Presidencialismo e crise económica

A experiência presidencialista está, aliás, a mostrar-se desastrosa, no resto do mundo. À excepção dos Estados Unidos da América, em que o poder na federação é presidencial, em todos os países onde se exportou o modelo americano, a crise económica é patente e os abusos aos direitos também. Isso aconteceu, comenta-se no PS, com a propensão para as ditaduras na América Latina. As nossas aventuras presidencialistas, aliás, também conduziram à ditadura, como aconteceu com Sidónio, o que acabou mal, com o seu assassinato. Curiosamente, nos países asiáticos, apenas a Indonésia e as Filipinas não recuperaram das crises financeiras de 1998-2001. Ora, precisamente são os únicos países que adoptaram o modelo político americano, em vez do parlamentarismo britânico, do semi-presidencialismo ou ainda da Monarquia Constitucional Parlamentar. A ligação entre o presidencialismo e a crise económica é aliás explicável em países onde é forte a presença do Estado na economia, pois, o poder tende a esmagar a iniciativa privada, que não tem instância de recurso.
A Ciência Política mostra aliás que os interesses e os grupos de influência tendem a actuar junto do poder mais frágil, no gabinete, no parlamento ou junto do Presidente da República, para conseguirem os contratos e a articulação dos seus interesses. Ou seja, a existência de dois poderes na área executiva tem servido exactamente como amortecedor de tensões económicas e sociais e para gerir interesses, sobretudo, quando a presença do Estado é esmagadora na Economia como acontece, cada vez mais, em Portugal, com o aumento dos impostos e a utilização das “golden shares”.
Colocada de lado a questão da presidencialização do regime, mesmo diante do descrédito do Governo e, sobretudo, nos primeiros seis meses, enquanto o Presidente da República não tiver poderes constitucionais para dissolver o Parlamento, a questão que ainda sobra, contando que a União Europeia e euro não entrem em crise e que seja aprovado o Quadro Comunitário de Apoio para 2007-20013, ou as perspectivas financeiras da União Europeia a médio prazo, a questão do modelo económico.
Cavaco Silva é considerado o arauto do modelo americano. Os socialista vão identifica-lo com as políticas de consolidação orçamental que estão a colocar em causa o modelo social europeu. A questão da competitividade e da consolidação orçamental podem vir a ficar na história das próximas presidenciais como a grande discussão em que PS, mais interessado no debate político e PSD, mais interessado no debate económico, vão fazer.
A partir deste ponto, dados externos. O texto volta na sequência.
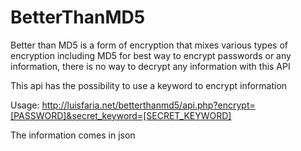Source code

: # BetterThanMD5

Better than MD5 is a form of encryption that mixes various types of encryption including MD5 for best way to encrypt passwords or any information, there is no way to decrypt any information with this API

This api has the possibility to use a keyword to encrypt information

Usage: http://luisfaria.net/betterthanmd5/api.php?encrypt=[PASSWORD]&secret_keyword=[SECRET_KEYWORD]

The information comes in json
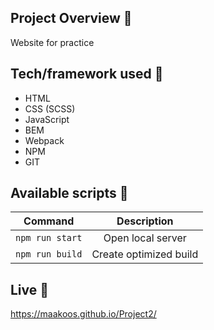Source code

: ## Project Overview 🎉

Website for practice

## Tech/framework used 🔧

- HTML
- CSS (SCSS)
- JavaScript
- BEM
- Webpack
- NPM
- GIT

## Available scripts 💾

| Command         |      Description       |
| --------------- | :--------------------: |
| `npm run start` |   Open local server    |
| `npm run build` | Create optimized build |

## Live 📍

https://maakoos.github.io/Project2/
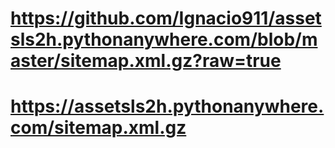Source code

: # https://github.com/Ignacio911/assetsls2h.pythonanywhere.com/blob/master/sitemap.xml.gz?raw=true
# https://assetsls2h.pythonanywhere.com/sitemap.xml.gz
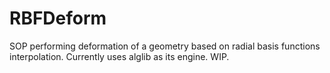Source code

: RBFDeform 
========

SOP performing deformation of a geometry based on radial basis functions interpolation. Currently uses alglib as its engine. WIP.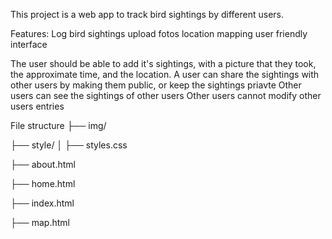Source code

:This project is a web app to track bird sightings by different users.


Features:
Log bird sightings
upload fotos
location mapping 
user friendly interface




The user should be able to add it's sightings, with a picture that they took, the approximate time, and the location.
A user can share the sightings with other users by making them public, or keep the sightings priavte
Other users can see the sightings of other users
Other users cannot modify other users entries


File structure
├── img/

├── style/
│   ├── styles.css

├── about.html

├── home.html

├── index.html

├── map.html

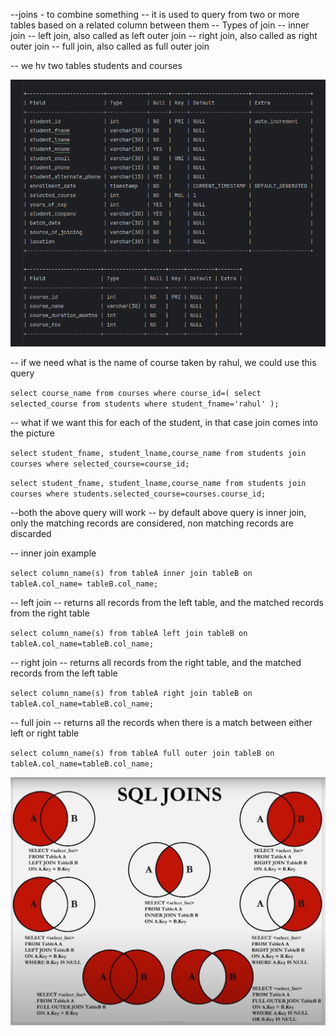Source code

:--joins - to combine something
-- it is used to query from two or more tables based on a related column between them
-- Types of join
-- inner join
-- left join, also called as left outer join
-- right join, also called as right outer join
-- full join, also called as full outer join

-- we hv two tables students and courses

![img_1.png](img_1.png)

-- if we need what is the name of course taken by rahul, we could use this query

`select course_name from courses where course_id=(
select selected_course from students where student_fname='rahul'
);`

-- what if we want this for each of the student, in that case join comes into the picture

`select student_fname, student_lname,course_name from students join courses where selected_course=course_id;`

`select student_fname, student_lname,course_name from students join courses where students.selected_course=courses.course_id;`

--both the above query will work
-- by default above query is inner join, only the matching records are considered, non matching records are discarded


-- inner join example

`select column_name(s) from tableA inner join tableB on tableA.col_name= tableB.col_name;`

-- left join
-- returns all records from the left table, and the matched records from the right table

`select column_name(s) from tableA left join tableB on tableA.col_name=tableB.col_name;`


-- right join
-- returns all records from the right table, and the matched records from the left table

`select column_name(s) from tableA right join tableB on tableA.col_name=tableB.col_name;`

-- full join
-- returns all the records when there is a match between either left or right table

`select column_name(s) from tableA full outer join tableB on tableA.col_name=tableB.col_name;`

![img.png](img.png)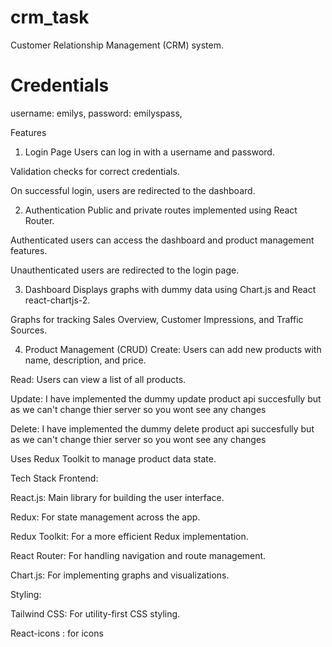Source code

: 
# crm_task
Customer Relationship Management (CRM) system.

# Credentials 
username: emilys, 
password: emilyspass,

Features
1. Login Page
Users can log in with a username and password.

Validation checks for correct credentials.

On successful login, users are redirected to the dashboard.

2. Authentication
Public and private routes implemented using React Router.

Authenticated users can access the dashboard and product management features.

Unauthenticated users are redirected to the login page.

3. Dashboard
Displays graphs with dummy data using Chart.js and React react-chartjs-2.

Graphs for tracking Sales Overview, Customer Impressions, and Traffic Sources.


4. Product Management (CRUD)
Create: Users can add new products with name, description, and price.

Read: Users can view a list of all products.

Update: I have implemented the dummy update product api succesfully but as we can't change thier server so you wont see any changes  

Delete: I have implemented the dummy delete product api succesfully but as we can't change thier server so you wont see any changes  

Uses Redux Toolkit to manage product data state.

Tech Stack
Frontend:

React.js: Main library for building the user interface.

Redux: For state management across the app.

Redux Toolkit: For a more efficient Redux implementation.

React Router: For handling navigation and route management.

Chart.js: For implementing graphs and visualizations.

Styling:

Tailwind CSS: For utility-first CSS styling.

React-icons : for icons
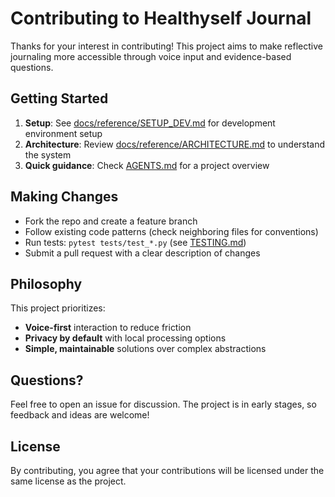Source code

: # Contributing to Healthyself Journal

Thanks for your interest in contributing! This project aims to make reflective journaling more accessible through voice input and evidence-based questions.

## Getting Started

1. **Setup**: See [docs/reference/SETUP_DEV.md](docs/reference/SETUP_DEV.md) for development environment setup
2. **Architecture**: Review [docs/reference/ARCHITECTURE.md](docs/reference/ARCHITECTURE.md) to understand the system
3. **Quick guidance**: Check [AGENTS.md](AGENTS.md) for a project overview

## Making Changes

- Fork the repo and create a feature branch
- Follow existing code patterns (check neighboring files for conventions)
- Run tests: `pytest tests/test_*.py` (see [TESTING.md](TESTING.md))
- Submit a pull request with a clear description of changes

## Philosophy

This project prioritizes:
- **Voice-first** interaction to reduce friction
- **Privacy by default** with local processing options
- **Simple, maintainable** solutions over complex abstractions

## Questions?

Feel free to open an issue for discussion. The project is in early stages, so feedback and ideas are welcome!

## License

By contributing, you agree that your contributions will be licensed under the same license as the project.
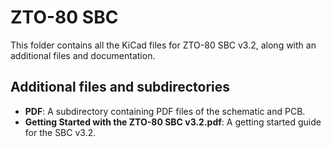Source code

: # ZTO-80 SBC
This folder contains all the KiCad files for ZTO-80 SBC v3.2, along with an additional files and documentation.

## Additional files and subdirectories
- **PDF**: A subdirectory containing PDF files of the schematic and PCB.
- **Getting Started with the ZTO-80 SBC v3.2.pdf**: A getting started guide for the SBC v3.2.
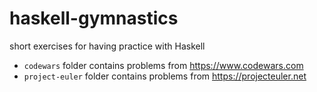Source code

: # haskell-gymnastics
short exercises for having practice with Haskell

* `codewars` folder contains problems from https://www.codewars.com
* `project-euler` folder contains problems from https://projecteuler.net
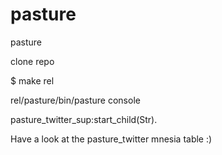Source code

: pasture
=======

pasture

clone repo

$ make rel

rel/pasture/bin/pasture console

pasture_twitter_sup:start_child(Str).

Have a look at the pasture_twitter mnesia table :)
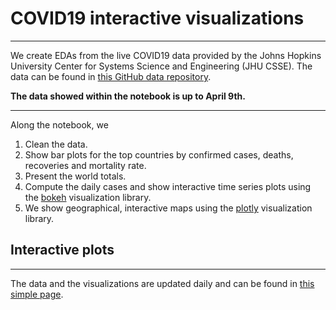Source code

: # COVID19 interactive visualizations

---
We create EDAs from the live COVID19 data provided by the Johns Hopkins University Center for Systems Science and Engineering (JHU CSSE). The data can be found in [this GitHub data repository](https://github.com/CSSEGISandData/COVID-19).  

__The data showed within the notebook is up to April 9th.__

---
Along the notebook, we
1. Clean the data.
2. Show bar plots for the top countries by confirmed cases, deaths, recoveries and mortality rate.
3. Present the world totals.
4. Compute the daily cases and show interactive time series plots using the [bokeh](bokeh.org) visualization library.
5. We show geographical, interactive maps using the [plotly](https://plotly.com) visualization library.

## Interactive plots
---

The data and the visualizations are updated daily and can be found in [this simple page](https://hectoramirez.github.io/covid/COVID19.html).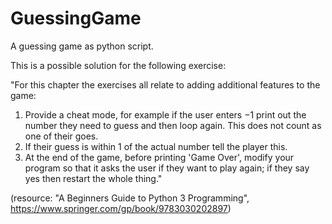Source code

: # GuessingGame
A guessing game as python script.

This is a possible solution for the following exercise:

"For this chapter the exercises all relate to adding additional features to the game:
  1. Provide a cheat mode, for example if the user enters −1 print out the number
  they need to guess and then loop again. This does not count as one of their goes.
  2. If their guess is within 1 of the actual number tell the player this.
  3. At the end of the game, before printing 'Game Over', modify your program so
  that it asks the user if they want to play again; if they say yes then restart the
  whole thing."
  
  (resource: "A Beginners Guide to Python 3 Programming", https://www.springer.com/gp/book/9783030202897)
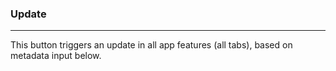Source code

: ### Update
***

This button triggers an update in all app features (all tabs), based on metadata input below.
A virtualidades do modelo europeu

Para os socialistas “estamos longe de considerar esgotado o modelo social europeu”. A esquerda de António Guterres, Mário Soares e Freitas do Amaral afastou-se do marxismo e do socialismo, adoptando do capitalismo a sua maior virtude: a do respeito pela iniciativa privada e deste modo evitando a asfixia da iniciativa privada, motor do emprego, do desenvolvimento e do crescimento económico.
Mas por outro lado o capitalismo, no modelo americano adoptado pelos governos de centro direita europeus estão a criar desemprego, precaridade nas relações laborais e, sobretudo não conseguem aumentar a competitividade europeia. Ou sejam aumentam a desigualdade social e não favorecem o desemprego. Este c entro social-democrata que Sócrates e o seu candidato presidencial pretendem ocupar, acaba por ser o mesmo que Cavaco Silva também defende, quando constata que a Europa desde 2003 que ultrapassou os Estados Unidos da América em termos de dimensão do PIB. Por outro lado a sustentabilidade da economia europeia é muito superior à americana, que cresce apenas à custa do endividamento das famílias (a crise de 1992 foi superada com o aumento do consumo dos particulares com a massificação dos cartões de creédito ao consumo e com o crédito imobiliário a mais de 50 anos) e com o duplo défice: o défice orçamental e o défice externo. O primeiro manteve a procura alta e o emprego na estratégica da indústria do armamento e de defesa, e o défice externo permitiu que a Ásia pudesse recuperar rapidamente das crises e 1998-2001, evitando as tensões políticas que, por exemplo, o mundo experimenta, agora, com a Coreia do Norte (a questão nuclear). Mas América paga o preço com assimetrias sociais, pobreza e total fracasso no seu sistema de ensino básico e secundário.
Por outro lado, o aumento do endividamento obriga agora a América a pagar com a alienação da sua capacidade produtiva e sobretudo com a fragilidade da sua moeda apenas garantida com a dimensão do seu exército e, sobretudo, com a falta de liderança na Europa.
Nem no sistema de educação, mas sobretudo na área da pobreza e da saúde (a taxa de mortalidade nos recém nascidos é maior na América e a longevidade dos europeus é maior que a dos americanos), o modelo Americano perde para o modelo social europeu. E, mesmo assim, a Europa tem, actualmente, um Produto Interno Bruto superior, desde 2003, ao americano, e, sobretudo, só a Alemanha, um único país dos 25 que fazem parte da EU, exporta mais do que a América ou o Japão, demonstrando as potencialidades do modelo europeu.
O debate está lançado. O PS caso tudo se mantenha como até agora vai tentar colar Cavaco aos americanos e vai tentar explorar as virtualidades da Europa. Está tudo em aberto.|

Brasileiros tentam envolver BES Brasil no “mensalão”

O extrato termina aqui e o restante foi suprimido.